The government isn't going to take this any higher, because they "won." Emerson (or his backers) may want to appeal it, but it seems to me the germaneness of the Second Amendment issue is at an end in this particular case, since that is not where Emerson lost it. While I believe the Supreme Court will eventually be forced to resolve the conflict that now exists between the different circuit courts, this case no longer hinges on that particular issue. Even if they did consider this case they might limit their judgement to whether or not "due process" requirements were met, and other aspects where the circuit court decided against Emerson, and not even look at the Second Amendment issue which Emerson and the circuit court agree on. The Supreme Court has historically made obvious efforts to avoid thinking about this issue wherever possible; though I suppose the current crew might just volunteer something without being cornered.

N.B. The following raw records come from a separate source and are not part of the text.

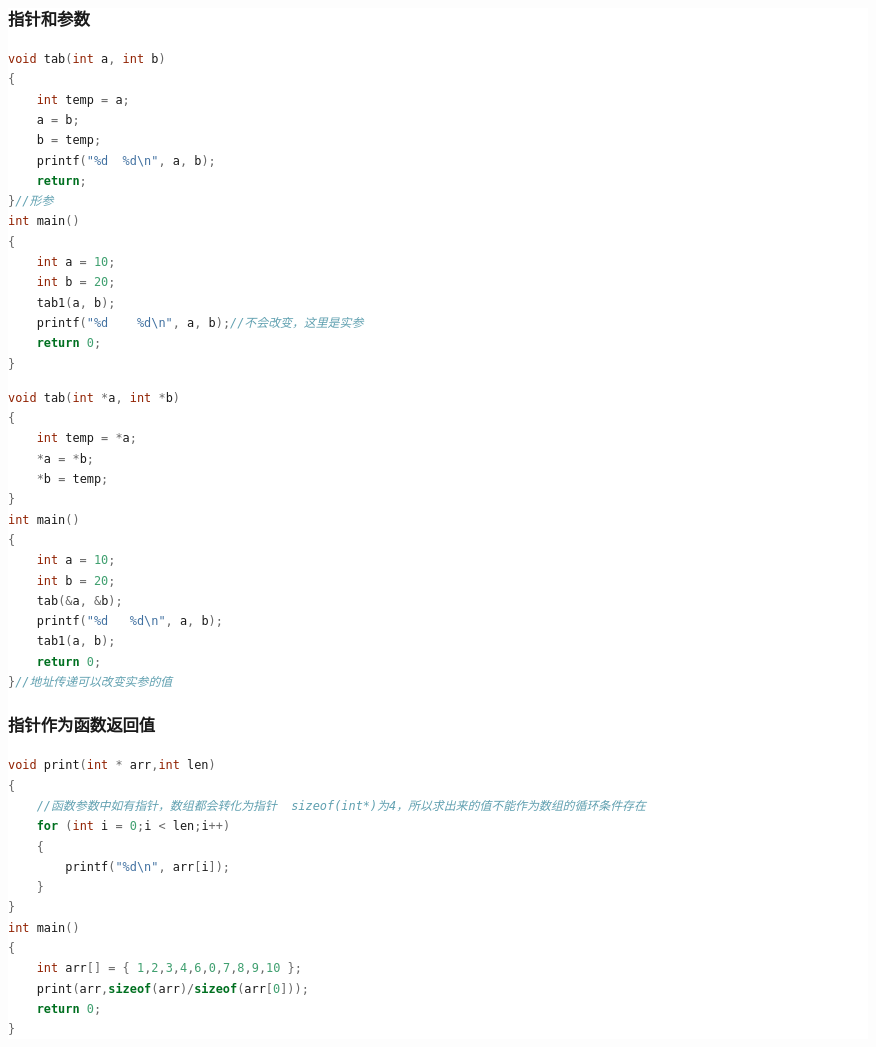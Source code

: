 ### 指针和参数

```c
void tab(int a, int b)
{
	int temp = a;
	a = b;
	b = temp;
	printf("%d  %d\n", a, b);
	return;
}//形参
int main()
{
	int a = 10;
	int b = 20;
	tab1(a, b);
	printf("%d    %d\n", a, b);//不会改变，这里是实参
	return 0;
}
```

```c
void tab(int *a, int *b)
{
	int temp = *a;
	*a = *b;
	*b = temp;
}
int main()
{
	int a = 10;
	int b = 20;
	tab(&a, &b);
	printf("%d   %d\n", a, b);
	tab1(a, b);
	return 0;
}//地址传递可以改变实参的值
```

### 指针作为函数返回值

```c
void print(int * arr,int len)
{
	//函数参数中如有指针，数组都会转化为指针  sizeof(int*)为4，所以求出来的值不能作为数组的循环条件存在
	for (int i = 0;i < len;i++)
	{
		printf("%d\n", arr[i]);
	}
}
int main()
{
	int arr[] = { 1,2,3,4,6,0,7,8,9,10 };
	print(arr,sizeof(arr)/sizeof(arr[0]));
	return 0;
}
```
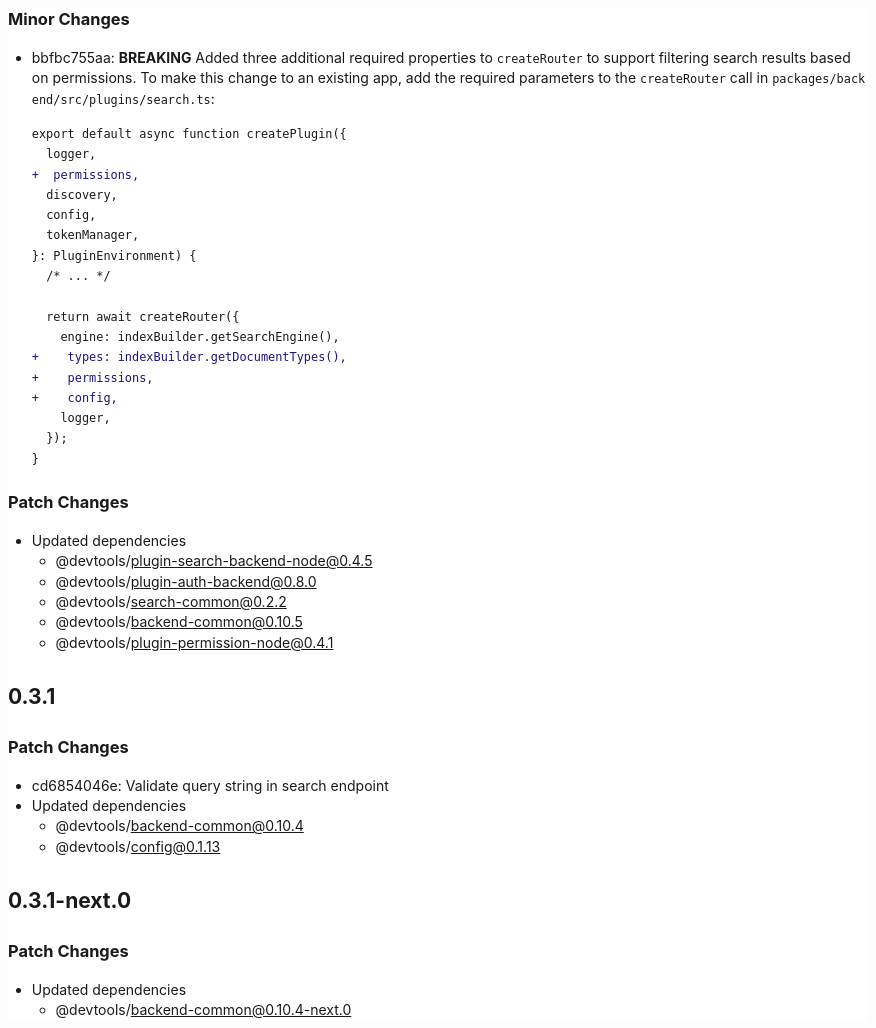 ### Minor Changes

- bbfbc755aa: **BREAKING** Added three additional required properties to `createRouter` to support filtering search results based on permissions. To make this change to an existing app, add the required parameters to the `createRouter` call in `packages/backend/src/plugins/search.ts`:

  ```diff
  export default async function createPlugin({
    logger,
  +  permissions,
    discovery,
    config,
    tokenManager,
  }: PluginEnvironment) {
    /* ... */

    return await createRouter({
      engine: indexBuilder.getSearchEngine(),
  +    types: indexBuilder.getDocumentTypes(),
  +    permissions,
  +    config,
      logger,
    });
  }
  ```

### Patch Changes

- Updated dependencies
  - @devtools/plugin-search-backend-node@0.4.5
  - @devtools/plugin-auth-backend@0.8.0
  - @devtools/search-common@0.2.2
  - @devtools/backend-common@0.10.5
  - @devtools/plugin-permission-node@0.4.1

## 0.3.1

### Patch Changes

- cd6854046e: Validate query string in search endpoint
- Updated dependencies
  - @devtools/backend-common@0.10.4
  - @devtools/config@0.1.13

## 0.3.1-next.0

### Patch Changes

- Updated dependencies
  - @devtools/backend-common@0.10.4-next.0
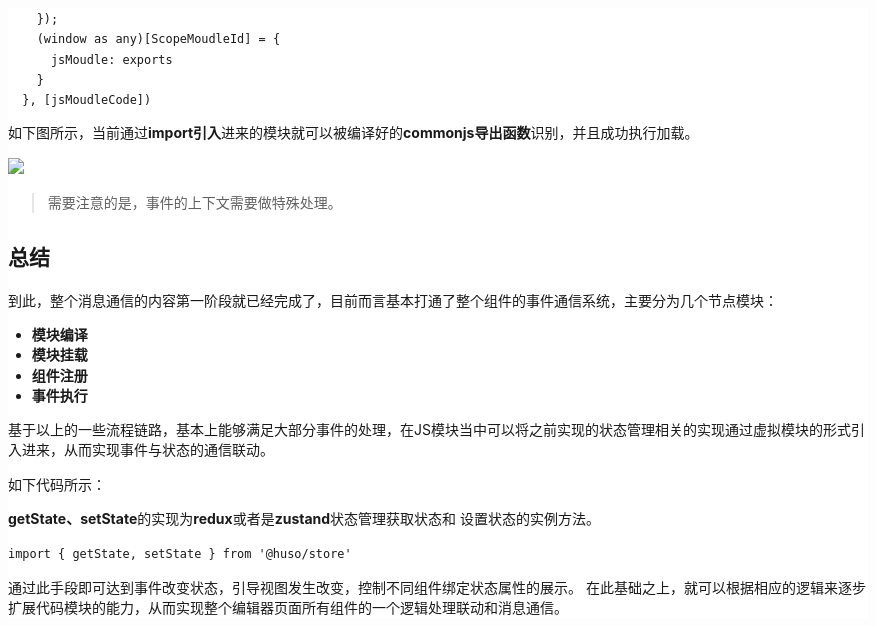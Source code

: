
 ```tsx
    });
    (window as any)[ScopeMoudleId] = {
      jsMoudle: exports
    }
  }, [jsMoudleCode])
```

如下图所示，当前通过**import引入**进来的模块就可以被编译好的**commonjs导出函数**识别，并且成功执行加载。

![](https://p3-juejin.byteimg.com/tos-cn-i-k3u1fbpfcp/5477c6abb7ee4d55944d5f074e612477~tplv-k3u1fbpfcp-jj-mark:0:0:0:0:q75.image#?w=3790&h=2238&s=573744&e=png&b=ffffff)

> 需要注意的是，事件的上下文需要做特殊处理。

## 总结

到此，整个消息通信的内容第一阶段就已经完成了，目前而言基本打通了整个组件的事件通信系统，主要分为几个节点模块：

-   **模块编译**
-   **模块挂载**
-   **组件注册**
-   **事件执行**

基于以上的一些流程链路，基本上能够满足大部分事件的处理，在JS模块当中可以将之前实现的状态管理相关的实现通过虚拟模块的形式引入进来，从而实现事件与状态的通信联动。

如下代码所示：

**getState、setState**的实现为**redux**或者是**zustand**状态管理获取状态和 设置状态的实例方法。

```tsx
import { getState, setState } from '@huso/store'
```

通过此手段即可达到事件改变状态，引导视图发生改变，控制不同组件绑定状态属性的展示。
在此基础之上，就可以根据相应的逻辑来逐步扩展代码模块的能力，从而实现整个编辑器页面所有组件的一个逻辑处理联动和消息通信。
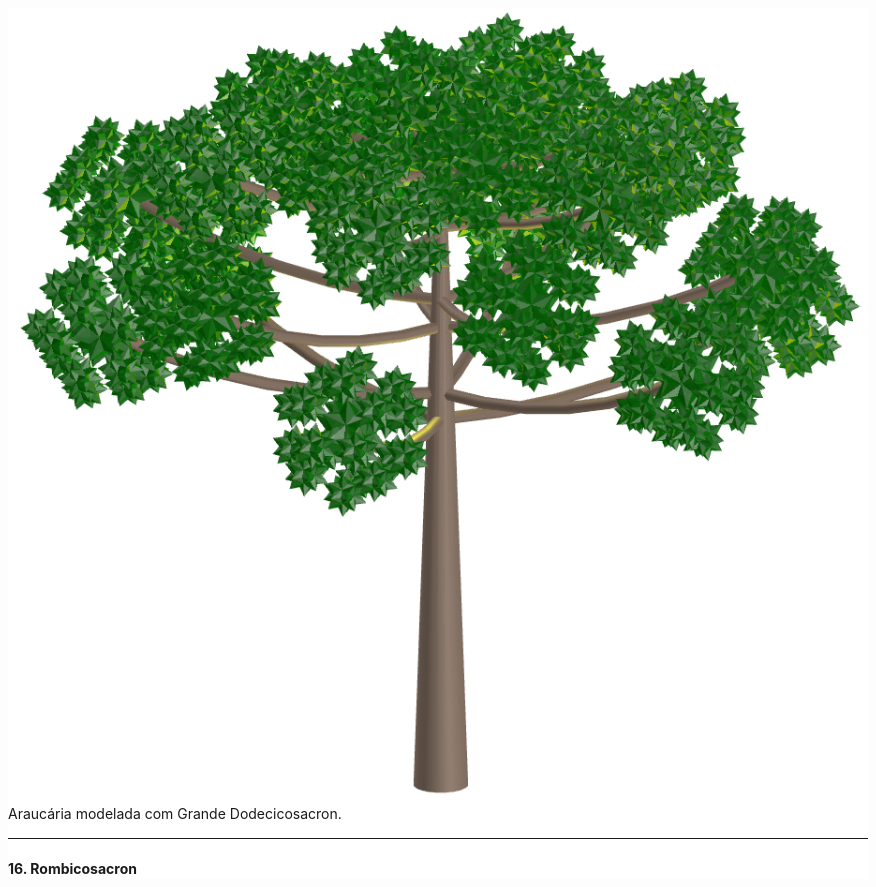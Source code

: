 <a href="../vr/Araucariapoly14.htm" target="_blank" title="modelo 3D" class="fotoA"><img src="../ar/14A.png" class="foto" alt="Araucária com Grande Dodecicosacron"></a>
 <br>Araucária modelada com Grande Dodecicosacron.
 <br>
<hr>
<h4>16. Rombicosacron</h4>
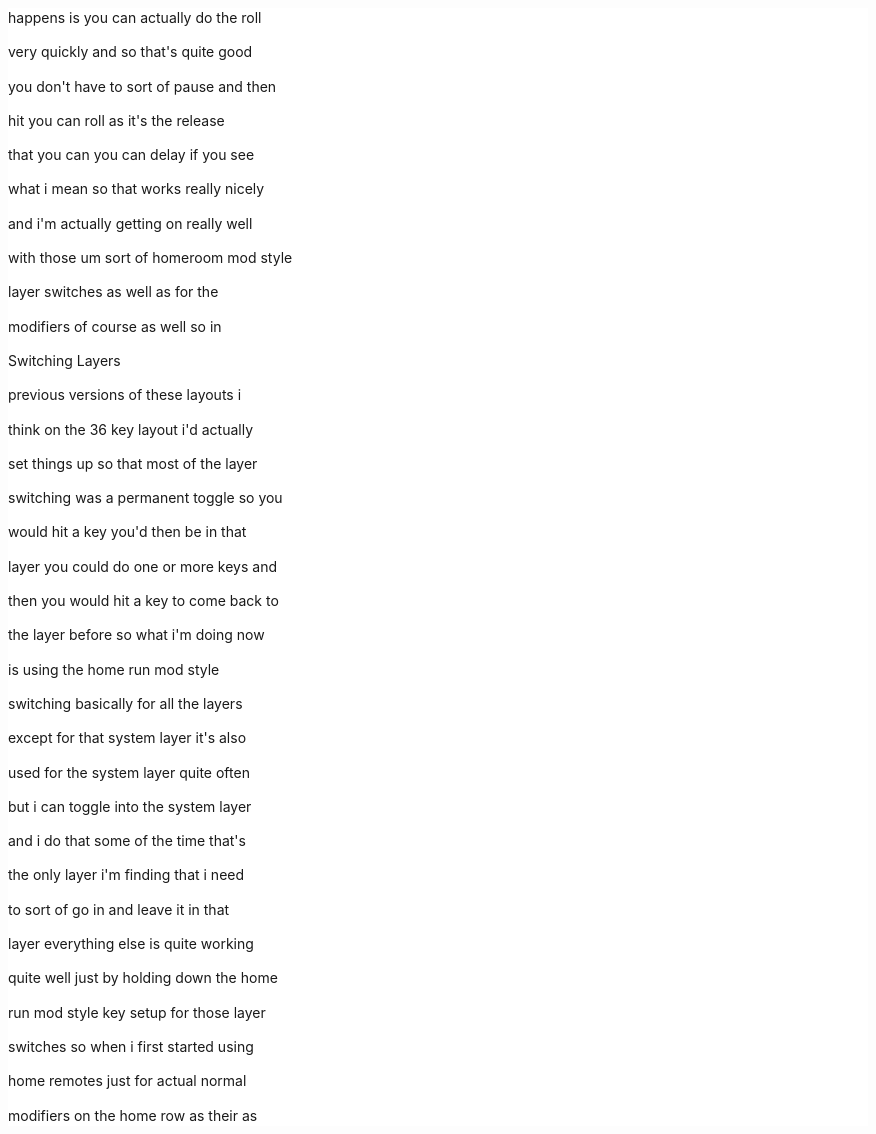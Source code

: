 happens is you can actually do the roll

very quickly and so that's quite good

you don't have to sort of pause and then

hit you can roll as it's the release

that you can you can delay if you see

what i mean so that works really nicely

and i'm actually getting on really well

with those um sort of homeroom mod style

layer switches as well as for the

modifiers of course as well so in

Switching Layers

previous versions of these layouts i

think on the 36 key layout i'd actually

set things up so that most of the layer

switching was a permanent toggle so you

would hit a key you'd then be in that

layer you could do one or more keys and

then you would hit a key to come back to

the layer before so what i'm doing now

is using the home run mod style

switching basically for all the layers

except for that system layer it's also

used for the system layer quite often

but i can toggle into the system layer

and i do that some of the time that's

the only layer i'm finding that i need

to sort of go in and leave it in that

layer everything else is quite working

quite well just by holding down the home

run mod style key setup for those layer

switches so when i first started using

home remotes just for actual normal

modifiers on the home row as their as
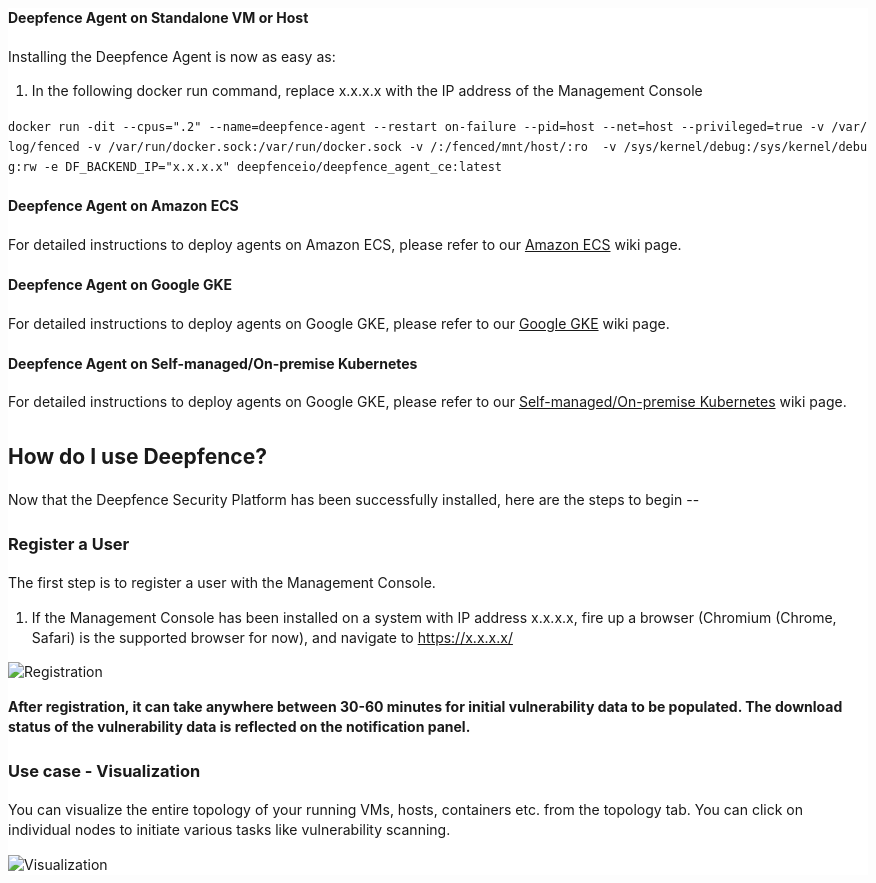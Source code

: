 #### Deepfence Agent on Standalone VM or Host

Installing the Deepfence Agent is now as easy as:

1. In the following docker run command, replace x.x.x.x with the IP address of the Management Console
```
docker run -dit --cpus=".2" --name=deepfence-agent --restart on-failure --pid=host --net=host --privileged=true -v /var/log/fenced -v /var/run/docker.sock:/var/run/docker.sock -v /:/fenced/mnt/host/:ro  -v /sys/kernel/debug:/sys/kernel/debug:rw -e DF_BACKEND_IP="x.x.x.x" deepfenceio/deepfence_agent_ce:latest
```

#### Deepfence Agent on Amazon ECS

For detailed instructions to deploy agents on Amazon ECS, please refer to our [Amazon ECS](https://github.com/deepfence/ThreatMapper/wiki/Amazon-ECS-Deployment) wiki page.

#### Deepfence Agent on Google GKE

For detailed instructions to deploy agents on Google GKE, please refer to our [Google GKE](https://github.com/deepfence/ThreatMapper/wiki/Google-Kubernetes-Engine-Deployment) wiki page.

#### Deepfence Agent on Self-managed/On-premise Kubernetes

For detailed instructions to deploy agents on Google GKE, please refer to our [Self-managed/On-premise Kubernetes](https://github.com/deepfence/ThreatMapper/wiki/Kubernetes-(Self-managed-or-on-premise)) wiki page.

## How do I use Deepfence?

Now that the Deepfence Security Platform has been successfully installed, here
are the steps to begin --


### Register a User

The first step is to register a user with the Management Console.

1. If the Management Console has been installed on a system with IP address
   x.x.x.x, fire up a browser (Chromium (Chrome, Safari) is the supported browser for now), and
   navigate to https://x.x.x.x/

![Registration](images/DF_Registration.png)

**After registration, it can take anywhere between 30-60 minutes for initial vulnerability data to be populated. The download status of the vulnerability data is reflected on the notification panel.**

### Use case - Visualization

You can visualize the entire topology of your running VMs, hosts, containers etc. from the topology tab. You can click on individual nodes to initiate various tasks like vulnerability scanning.

![Visualization](images/DF_Visualization.png)
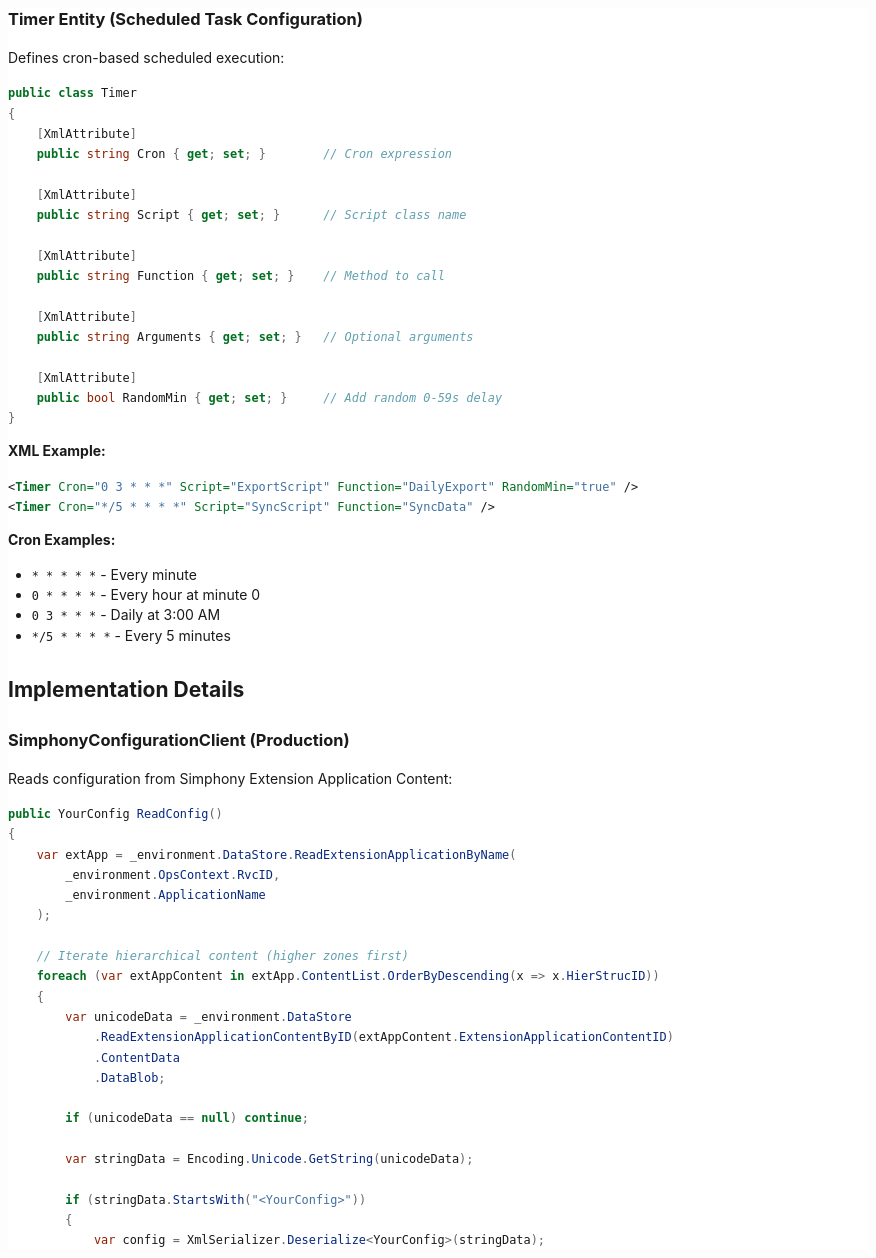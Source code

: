 ### Timer Entity (Scheduled Task Configuration)

Defines cron-based scheduled execution:

```csharp
public class Timer
{
    [XmlAttribute]
    public string Cron { get; set; }        // Cron expression

    [XmlAttribute]
    public string Script { get; set; }      // Script class name

    [XmlAttribute]
    public string Function { get; set; }    // Method to call

    [XmlAttribute]
    public string Arguments { get; set; }   // Optional arguments

    [XmlAttribute]
    public bool RandomMin { get; set; }     // Add random 0-59s delay
}
```

**XML Example:**
```xml
<Timer Cron="0 3 * * *" Script="ExportScript" Function="DailyExport" RandomMin="true" />
<Timer Cron="*/5 * * * *" Script="SyncScript" Function="SyncData" />
```

**Cron Examples:**
- `* * * * *` - Every minute
- `0 * * * *` - Every hour at minute 0
- `0 3 * * *` - Daily at 3:00 AM
- `*/5 * * * *` - Every 5 minutes

## Implementation Details

### SimphonyConfigurationClient (Production)

Reads configuration from Simphony Extension Application Content:

```csharp
public YourConfig ReadConfig()
{
    var extApp = _environment.DataStore.ReadExtensionApplicationByName(
        _environment.OpsContext.RvcID,
        _environment.ApplicationName
    );

    // Iterate hierarchical content (higher zones first)
    foreach (var extAppContent in extApp.ContentList.OrderByDescending(x => x.HierStrucID))
    {
        var unicodeData = _environment.DataStore
            .ReadExtensionApplicationContentByID(extAppContent.ExtensionApplicationContentID)
            .ContentData
            .DataBlob;

        if (unicodeData == null) continue;

        var stringData = Encoding.Unicode.GetString(unicodeData);

        if (stringData.StartsWith("<YourConfig>"))
        {
            var config = XmlSerializer.Deserialize<YourConfig>(stringData);

```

Like I said before, once something does force them to consider the Second Amendment I think they will now be forced to consider it very fully and fairly. That is where this new ruling is a big victory for us. The fact that Emerson himself lost overall means almost nothing. We already knew no right is 100% absolute in the eyes of the courts. Felons will never be able to legally own sub-machine guns, for example. Or, free speech doesn't let you yell "fire!" in a movie theater. We might not agree exactly with the judge's view that due process was satisfied in this particular case, but that's minor squabbling compared to the "individual right" victory we won.